• WHAT TO DO: Transcribe everything in the listing below exactly, except the pictures.
Start of SOURCE RECORDS
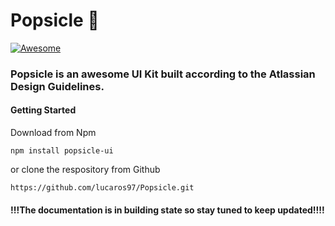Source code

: # Popsicle 🍧

[![Awesome](https://awesome.re/badge-flat.svg)](https://awesome.re)

### Popsicle is an awesome UI Kit built according to the Atlassian Design Guidelines.

#### Getting Started
  Download from Npm
  ```
  npm install popsicle-ui
  ```

  or clone the respository from Github
  ```
  https://github.com/lucaros97/Popsicle.git
  ```


#### !!!The documentation is in building state so stay tuned to keep updated!!!!
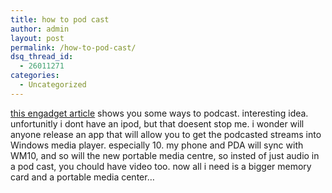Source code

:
 ```yaml
---
title: how to pod cast
author: admin
layout: post
permalink: /how-to-pod-cast/
dsq_thread_id:
  - 26011271
categories:
  - Uncategorized
---
```

[this engadget article][1] shows you some ways to podcast. interesting idea. unfortunitly i dont have an ipod, but that doesent stop me. i wonder will anyone release an app that will allow you to get the podcasted streams into Windows media player. especially 10. my phone and PDA will sync with WM10, and so will the new portable media centre, so insted of just audio in a pod cast, you chould have video too. now all i need is a bigger memory card and a portable media center&#8230;

 [1]: http://www.engadget.com/entry/5843952395227141/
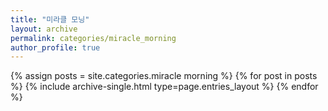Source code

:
 ```yaml
---
title: "미라클 모닝"
layout: archive
permalink: categories/miracle_morning
author_profile: true
---
```


{% assign posts = site.categories.miracle morning %}
{% for post in posts %} {% include archive-single.html type=page.entries_layout %} {% endfor %}
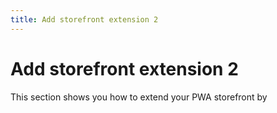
 ```yaml
---
title: Add storefront extension 2
---
```


# Add storefront extension 2

This section shows you how to extend your PWA storefront by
End of SOURCE RECORDS
• ANSWER FOR THE TASK:
Source code

: # Popsicle 🍧

[![Awesome](https://awesome.re/badge-flat.svg)](https://awesome.re)

### Popsicle is an awesome UI Kit built according to the Atlassian Design Guidelines.

#### Getting Started
  Download from Npm
  ```
  npm install popsicle-ui
  ```

  or clone the respository from Github
  ```
  https://github.com/lucaros97/Popsicle.git
  ```


#### !!!The documentation is in building state so stay tuned to keep updated!!!!
Source code

:
 ```yaml
---
title: how to pod cast
author: admin
layout: post
permalink: /how-to-pod-cast/
dsq_thread_id:
  - 26011271
categories:
  - Uncategorized
---
```

[this engadget article][1] shows you some ways to podcast. interesting idea. unfortunitly i dont have an ipod, but that doesent stop me. i wonder will anyone release an app that will allow you to get the podcasted streams into Windows media player. especially 10. my phone and PDA will sync with WM10, and so will the new portable media centre, so insted of just audio in a pod cast, you chould have video too. now all i need is a bigger memory card and a portable media center&#8230;

 [1]: http://www.engadget.com/entry/5843952395227141/
Source code

:
 ```yaml
---
title: "미라클 모닝"
layout: archive
permalink: categories/miracle_morning
author_profile: true
---
```


{% assign posts = site.categories.miracle morning %}
{% for post in posts %} {% include archive-single.html type=page.entries_layout %} {% endfor %}
 ```yaml
---
title: Add storefront extension 2
---
```


# Add storefront extension 2

This section shows you how to extend your PWA storefront by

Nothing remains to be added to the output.